From the Classical Mechanics Lecture Notes by Helmut Haberzettl, we know that in Newtonian Mechanics, the solution to Kepler's problem can be parametrized as a conic section equation $$r(\varphi)=\frac{r_{0}}{1-\varepsilon \cos (\varphi-\Phi)}\tag{1.329}$$ (It seems $\varphi$ and $\phi$ are rendered the same here, so I shall denote $\phi$ by $\Phi$)
In the Newton's cannonball problem, as illustrated below
Setting kinetic energy equal to potential energy gives the escape velocity $v_e$ $$\frac{m}{2} v_{\mathrm{e}}^{2}=\frac{\alpha}{r_{0}} \Rightarrow v_{\mathrm{e}}=\sqrt{\frac{2 G m_{E}}{r_{0}}} \quad \text { for } \quad \alpha=G m m_{E}\tag{1.350}$$ and hence $$\alpha=\frac{m}{2} v_{\mathrm{e}}^{2} r_{0} \quad \text { and } \quad \ell=r_{0}\left(m v_{\perp}\right)=m r_{0} v_{0} \sin \beta\tag{1.351}$$ where $\ell$ is the magnitude of the angular momentum.
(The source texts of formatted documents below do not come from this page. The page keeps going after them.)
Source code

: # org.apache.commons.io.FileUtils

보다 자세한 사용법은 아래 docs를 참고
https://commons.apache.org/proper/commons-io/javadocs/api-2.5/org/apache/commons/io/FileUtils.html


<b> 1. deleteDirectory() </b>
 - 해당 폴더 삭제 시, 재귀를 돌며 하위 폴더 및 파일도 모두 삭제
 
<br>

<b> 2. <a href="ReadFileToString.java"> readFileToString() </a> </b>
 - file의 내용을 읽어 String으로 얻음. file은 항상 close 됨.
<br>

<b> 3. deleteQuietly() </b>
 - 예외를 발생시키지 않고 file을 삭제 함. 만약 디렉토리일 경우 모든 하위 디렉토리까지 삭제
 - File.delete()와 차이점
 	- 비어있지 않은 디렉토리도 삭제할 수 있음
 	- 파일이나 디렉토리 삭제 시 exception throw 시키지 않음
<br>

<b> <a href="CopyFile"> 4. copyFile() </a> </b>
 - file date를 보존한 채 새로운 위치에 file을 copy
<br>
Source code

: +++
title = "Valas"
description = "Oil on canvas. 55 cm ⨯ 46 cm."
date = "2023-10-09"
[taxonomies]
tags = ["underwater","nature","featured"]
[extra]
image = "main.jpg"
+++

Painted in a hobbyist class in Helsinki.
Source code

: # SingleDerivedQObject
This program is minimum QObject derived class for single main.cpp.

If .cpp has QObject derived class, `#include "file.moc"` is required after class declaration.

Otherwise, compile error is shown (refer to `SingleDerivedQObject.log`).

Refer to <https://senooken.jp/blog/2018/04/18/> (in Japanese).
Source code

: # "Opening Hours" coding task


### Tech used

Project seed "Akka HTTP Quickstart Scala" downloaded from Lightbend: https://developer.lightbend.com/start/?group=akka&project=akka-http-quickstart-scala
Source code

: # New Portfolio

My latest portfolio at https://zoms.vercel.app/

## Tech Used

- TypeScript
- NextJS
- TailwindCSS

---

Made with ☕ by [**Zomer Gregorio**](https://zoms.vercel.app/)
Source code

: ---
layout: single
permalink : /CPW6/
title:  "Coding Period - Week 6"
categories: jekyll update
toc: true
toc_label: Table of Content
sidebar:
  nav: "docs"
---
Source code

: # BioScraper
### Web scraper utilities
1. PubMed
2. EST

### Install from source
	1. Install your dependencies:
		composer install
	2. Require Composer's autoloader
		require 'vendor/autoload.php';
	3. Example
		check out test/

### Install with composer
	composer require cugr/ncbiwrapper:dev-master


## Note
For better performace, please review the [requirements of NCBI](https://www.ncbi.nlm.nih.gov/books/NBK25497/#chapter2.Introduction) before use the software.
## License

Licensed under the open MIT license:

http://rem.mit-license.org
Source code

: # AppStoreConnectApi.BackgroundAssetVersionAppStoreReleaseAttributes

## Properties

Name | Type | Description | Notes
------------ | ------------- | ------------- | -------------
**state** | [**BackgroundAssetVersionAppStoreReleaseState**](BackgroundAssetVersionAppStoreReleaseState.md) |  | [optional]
The eccentricity is given by $$\varepsilon=\sqrt{1+\frac{2 \ell^{2}}{m \alpha^{2}} E}=\sqrt{1+4 \sin ^{2} \beta\left(\frac{v_{0}}{v_{\mathrm{e}}}\right)^{2}\left[\left(\frac{v_{0}}{v_{\mathrm{e}}}\right)^{2}-1\right]}\tag{1.327 & 1.352}$$ and, by the quadratic equation, we have
$$\left(\frac{v_{0}}{v_{\mathrm{e}}}\right)^{2}=\frac{1}{2}-s \frac{\sqrt{\varepsilon^{2}-\cos ^{2} \beta}}{2 \sin \beta}\tag{1.353}$$ for which $s=\pm 1$ depending on $\beta>\pi/2$ or $\beta<\pi/2$ respectively.
Now the books says, from the preceding results, $(1.329)$ can be rewritten as $$\frac{r_{0}}{r}=\left(\frac{v_{\mathrm{e}}}{v_{0}}\right)^{2} \frac{1-\varepsilon \cos (\varphi-\Phi)}{2 \sin ^{2} \beta}\tag{1.355}$$
I am not sure how this follows from the above discussion. Since if we merely rearrange $(1.329)$, we would get something like $r_0/r=1-\varepsilon\cos(\varphi-\Phi)$, I wonder how the additional factor $\left(\frac{v_{\mathrm{e}}}{v_{0}}\right)^{2} \frac{1}{2 \sin ^{2} \beta}$ arises in $(1.355)$.